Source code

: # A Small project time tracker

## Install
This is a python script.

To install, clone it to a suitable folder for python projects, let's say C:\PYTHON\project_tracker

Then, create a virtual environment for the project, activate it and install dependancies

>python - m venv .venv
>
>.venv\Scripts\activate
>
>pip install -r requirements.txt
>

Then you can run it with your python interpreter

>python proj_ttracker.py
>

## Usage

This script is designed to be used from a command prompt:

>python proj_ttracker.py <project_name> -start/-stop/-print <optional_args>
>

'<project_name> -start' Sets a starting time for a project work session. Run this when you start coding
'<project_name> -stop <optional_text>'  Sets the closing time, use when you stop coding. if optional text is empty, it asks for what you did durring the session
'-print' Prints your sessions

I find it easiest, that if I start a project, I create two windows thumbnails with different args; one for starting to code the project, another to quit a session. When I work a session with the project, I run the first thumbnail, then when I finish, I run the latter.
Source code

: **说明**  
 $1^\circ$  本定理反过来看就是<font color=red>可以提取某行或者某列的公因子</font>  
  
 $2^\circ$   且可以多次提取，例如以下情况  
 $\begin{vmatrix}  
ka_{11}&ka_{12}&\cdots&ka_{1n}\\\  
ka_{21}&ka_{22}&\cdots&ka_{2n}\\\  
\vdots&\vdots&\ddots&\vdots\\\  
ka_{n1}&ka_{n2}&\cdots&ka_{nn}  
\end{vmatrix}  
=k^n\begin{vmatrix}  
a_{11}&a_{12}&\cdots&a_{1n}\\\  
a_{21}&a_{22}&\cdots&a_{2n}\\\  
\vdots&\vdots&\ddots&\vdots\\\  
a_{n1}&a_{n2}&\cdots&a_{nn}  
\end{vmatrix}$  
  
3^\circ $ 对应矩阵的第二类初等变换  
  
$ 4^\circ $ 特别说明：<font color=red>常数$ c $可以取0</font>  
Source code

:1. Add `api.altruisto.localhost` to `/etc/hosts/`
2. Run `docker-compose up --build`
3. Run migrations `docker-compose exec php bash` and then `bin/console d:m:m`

================================

§ WHAT TO DO
The answer should be all the entries, restated with no word changed.

§ SOLUTION TO THIS PROBLEM
Source code

: # A Small project time tracker

## Install
This is a python script.

To install, clone it to a suitable folder for python projects, let's say C:\PYTHON\project_tracker

Then, create a virtual environment for the project, activate it and install dependancies

>python - m venv .venv
>
>.venv\Scripts\activate
>
>pip install -r requirements.txt
>

Then you can run it with your python interpreter

>python proj_ttracker.py
>

## Usage

This script is designed to be used from a command prompt:

>python proj_ttracker.py <project_name> -start/-stop/-print <optional_args>
>

'<project_name> -start' Sets a starting time for a project work session. Run this when you start coding
'<project_name> -stop <optional_text>'  Sets the closing time, use when you stop coding. if optional text is empty, it asks for what you did durring the session
'-print' Prints your sessions

I find it easiest, that if I start a project, I create two windows thumbnails with different args; one for starting to code the project, another to quit a session. When I work a session with the project, I run the first thumbnail, then when I finish, I run the latter.
Source code

: **说明**  
 $1^\circ$  本定理反过来看就是<font color=red>可以提取某行或者某列的公因子</font>  
  
 $2^\circ$   且可以多次提取，例如以下情况  
 $\begin{vmatrix}  
ka_{11}&ka_{12}&\cdots&ka_{1n}\\\  
ka_{21}&ka_{22}&\cdots&ka_{2n}\\\  
\vdots&\vdots&\ddots&\vdots\\\  
ka_{n1}&ka_{n2}&\cdots&ka_{nn}  
\end{vmatrix}  
=k^n\begin{vmatrix}  
a_{11}&a_{12}&\cdots&a_{1n}\\\  
a_{21}&a_{22}&\cdots&a_{2n}\\\  
\vdots&\vdots&\ddots&\vdots\\\  
a_{n1}&a_{n2}&\cdots&a_{nn}  
\end{vmatrix}$  
  
3^\circ $ 对应矩阵的第二类初等变换  
  
$ 4^\circ $ 特别说明：<font color=red>常数$ c $可以取0</font>  
Source code

:1. Add `api.altruisto.localhost` to `/etc/hosts/`
2. Run `docker-compose up --build`
3. Run migrations `docker-compose exec php bash` and then `bin/console d:m:m`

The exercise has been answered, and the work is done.